Because I make plush and am deeply embedded in the plush world, I'll provide an analogy that fits within that world. There are varying levels of plush making from toys to art objects. Soft toys are usually more simple forms of plush whose purpose is to entertain. Plush art objects are created to view rather than be played with and they often have a meaning that transcends the object.
Take this toy for example:
Kids of all ages can play with it and be entertained.
Now take a look at this art object:
This plush trailer is one of a kind. It was created out of a need to express a part of a painful history. My painful history. But would this Plush Trailer mean the same thing if I hadn't produced this essay explaining why I created it? I doubt it. Probably it would just be some groovy plush thing no one had ever made before. It's the meaning that matters. Perhaps that's what Anne is trying to get across in her book. But still I don't call myself a Plush Artist only a lowly plush maker.
Anne's book feels like many details all mixed up together. But the muddle has a clear destination: an evocation of emotion. It's not about the hard and fast rules of three of this kind of shrub and four of those perennials mixed together. The pieces almost don't matter so long as the end emotional result is achieved. Perhaps Anne is simply too far ahead of her time. And perhaps the world will look back much, much later and realize it.
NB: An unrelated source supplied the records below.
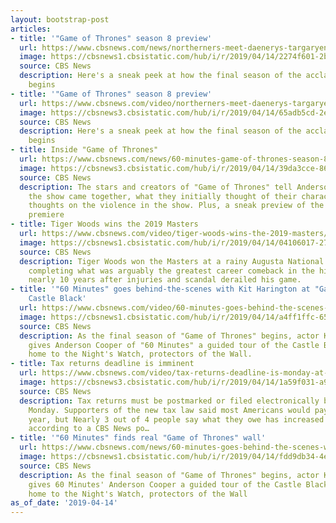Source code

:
 ```yaml
---
layout: bootstrap-post
articles:
- title: '"Game of Thrones" season 8 preview'
  url: https://www.cbsnews.com/news/northerners-meet-daenerys-targaryen-dragons-in-clip-from-game-of-thrones-season-8-premiere-60-minutes-2019-04-14/
  image: https://cbsnews1.cbsistatic.com/hub/i/r/2019/04/14/2274f601-2baa-4500-ac55-b2f3096d78c1/thumbnail/1200x630/7492559404ca19a663e38dde0e399f3c/previewclip.jpg
  source: CBS News
  description: Here's a sneak peek at how the final season of the acclaimed series
    begins
- title: '"Game of Thrones" season 8 preview'
  url: https://www.cbsnews.com/video/northerners-meet-daenerys-targaryens-dragons-in-clip-from-game-of-thrones-season-8-premiere-60-minutes/
  image: https://cbsnews3.cbsistatic.com/hub/i/r/2019/04/14/65adb5cd-2e5a-4409-ae0d-460b81743fe0/thumbnail/1200x630/5ebf98918ef4c4bb213c208724386c8e/previewclip-1828692-640x360.jpg
  source: CBS News
  description: Here's a sneak peek at how the final season of the acclaimed series
    begins
- title: Inside "Game of Thrones"
  url: https://www.cbsnews.com/news/60-minutes-game-of-thrones-season-8-premiere-behind-the-scenes-2019-04-14/
  image: https://cbsnews3.cbsistatic.com/hub/i/r/2019/04/14/39da3cce-8666-40de-8d8f-056e581fc394/thumbnail/1200x630/62ee7013239fa7d82a3ae51a3c2ac1a1/gotarticle.jpg
  source: CBS News
  description: The stars and creators of "Game of Thrones" tell Anderson Cooper how
    the show came together, what they initially thought of their characters and their
    thoughts on the violence in the show. Plus, a sneak preview of the season eight
    premiere
- title: Tiger Woods wins the 2019 Masters
  url: https://www.cbsnews.com/video/tiger-woods-wins-the-2019-masters/
  image: https://cbsnews1.cbsistatic.com/hub/i/r/2019/04/14/04106017-2784-48bc-8730-275b44df1c7c/thumbnail/1200x630/d19a9f66483178812af025e290e232ec/4014-cbsn-tigerwoods-newspath-1829014-640x360.jpg
  source: CBS News
  description: Tiger Woods won the Masters at a rainy Augusta National on Sunday,
    completing what was arguably the greatest career comeback in the history of golf
    nearly 10 years after injuries and scandal derailed his game.
- title: '"60 Minutes" goes behind-the-scenes with Kit Harington at "Game of Thrones"
    Castle Black'
  url: https://www.cbsnews.com/video/60-minutes-goes-behind-the-scenes-with-kit-harington-at-game-of-thrones-castle-black/
  image: https://cbsnews1.cbsistatic.com/hub/i/r/2019/04/14/a4ff1ffc-6576-4253-b000-5a438265bf5c/thumbnail/1200x630/83509b7e607032a5897d6a81c0403861/ot-gotcastleblack-1828757-640x360.jpg
  source: CBS News
  description: As the final season of "Game of Thrones" begins, actor Kit Harington
    gives Anderson Cooper of "60 Minutes" a guided tour of the Castle Black film set,
    home to the Night's Watch, protectors of the Wall.
- title: Tax returns deadline is imminent
  url: https://www.cbsnews.com/video/tax-returns-deadline-is-monday-at-midnight/
  image: https://cbsnews3.cbsistatic.com/hub/i/r/2019/04/14/1a59f031-a9c7-4c8a-b369-63073891f19d/thumbnail/1200x630/2f02e1ac74ef6b508d5108163eac1829/0414-en-taxreturns-dokoupil-1829000-640x360.jpg
  source: CBS News
  description: Tax returns must be postmarked or filed electronically before midnight
    Monday. Supporters of the new tax law said most Americans would pay less this
    year, but Nearly 3 out of 4 people say what they owe has increased or is unchanged,
    according to a CBS News po…
- title: '"60 Minutes" finds real "Game of Thrones" wall'
  url: https://www.cbsnews.com/news/60-minutes-goes-behind-the-scenes-with-kit-harington-at-game-of-thrones-castle-black-2019-04-14/
  image: https://cbsnews1.cbsistatic.com/hub/i/r/2019/04/14/fdd9db34-4e8d-4698-aa65-c2e06e3c129b/thumbnail/1200x630/17586f2c254ee6f89a905f06758392cb/ot-gotcastleblack.jpg
  source: CBS News
  description: As the final season of "Game of Thrones" begins, actor Kit Harington
    gives 60 Minutes' Anderson Cooper a guided tour of the Castle Black film set,
    home to the Night's Watch, protectors of the Wall
as_of_date: '2019-04-14'
---
```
Or maybe I've got the meaning all wrong. I'm coming at this collection of essays with my own emotional baggage and having heard nothing what so ever of Anne Wareham. I am, after all, one of the little people. I'm neither landscape designer nor gardening artist. I don't work in the horticultural industry at all. I don't even belong to any horticultural groups or societies. I'm only one lone, newish gardener seeking to learn all I can to achieve my ultimate goal, to surround myself with something beautiful.